29 September 2018 to 06 October 2018
There was virtually universal condemnation from the London critics for the National’s latest production of The Scottish Play when it opened in the Olivier earlier this year, but now, re-cast and re-staged for proscenium arch theatres – with director Rufus Norris still at the helm – it is launched from The Lowry on an 18-date UK and Ireland tour, and I have to say, yet again, never trust a theatre critic to get it right.
On the other hand, Norris does admit to some re-thinking – as well as the major re-casting – so perhaps we’re not seeing anything like the London show anyway.
It’s set in some kind of Mad Max future, in post-civil war turmoil, and is visually very black and bleak. Much of the London carping was about the visuals. But I have to say it looks spectacular (designer Rae Smith) on The Lowry’s vast stage – a steep wooden ramp against a massive backdrop of shredded black plastic, piercing lighting, costumes appropriately grimy, with combat jackets and so on. It’s been done in similar ways before, and it works again.
With the overall scale of things here undoubtedly the show’s most impressive aspect, the domestic scenes suffer from lack of intimacy, and the unappealing breezeblock huts that are wheeled on to do service as various castles seem entirely out of place. The banquet scene, for example, happens in what looks like the staff canteen and undermines the whole thing.

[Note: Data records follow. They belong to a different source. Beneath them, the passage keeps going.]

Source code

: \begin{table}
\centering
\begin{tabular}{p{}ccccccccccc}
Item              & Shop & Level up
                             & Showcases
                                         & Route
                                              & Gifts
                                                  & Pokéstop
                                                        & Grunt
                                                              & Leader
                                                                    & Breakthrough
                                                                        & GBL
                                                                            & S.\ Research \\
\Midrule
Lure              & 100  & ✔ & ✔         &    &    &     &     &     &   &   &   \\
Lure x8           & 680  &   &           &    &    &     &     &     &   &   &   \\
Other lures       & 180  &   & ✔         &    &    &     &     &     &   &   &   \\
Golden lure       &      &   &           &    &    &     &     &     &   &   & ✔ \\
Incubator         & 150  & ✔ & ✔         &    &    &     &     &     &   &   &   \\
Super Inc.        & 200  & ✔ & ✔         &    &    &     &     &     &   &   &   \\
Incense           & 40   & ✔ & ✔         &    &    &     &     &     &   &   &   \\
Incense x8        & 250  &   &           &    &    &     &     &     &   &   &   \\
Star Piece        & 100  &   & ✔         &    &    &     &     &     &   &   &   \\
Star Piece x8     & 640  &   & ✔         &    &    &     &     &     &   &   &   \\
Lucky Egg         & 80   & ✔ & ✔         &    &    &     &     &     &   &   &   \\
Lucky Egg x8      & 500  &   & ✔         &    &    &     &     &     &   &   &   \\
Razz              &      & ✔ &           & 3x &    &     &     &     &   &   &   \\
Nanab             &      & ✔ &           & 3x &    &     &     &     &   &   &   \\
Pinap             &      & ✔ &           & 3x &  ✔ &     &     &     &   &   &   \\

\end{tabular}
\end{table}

Michael Nardone is Scottish, so plenty of built-in conviction there. His Macbeth is no intellectual but definitely a warrior. Kirsty Besterman’s Lady M impresses in her early speeches but then rather fades from view. Very athletic Witches, who shin up tall poles circus-style
Whatever, this is a memorable Macbeth, for most of the right reasons. At its best it’s big, bold, loud and involving and presented with the primary aim of making sure the text remains paramount. It’s undoubtedly a good production with which to introduce youngsters to Shakespeare, and The Lowry was packed with them last night.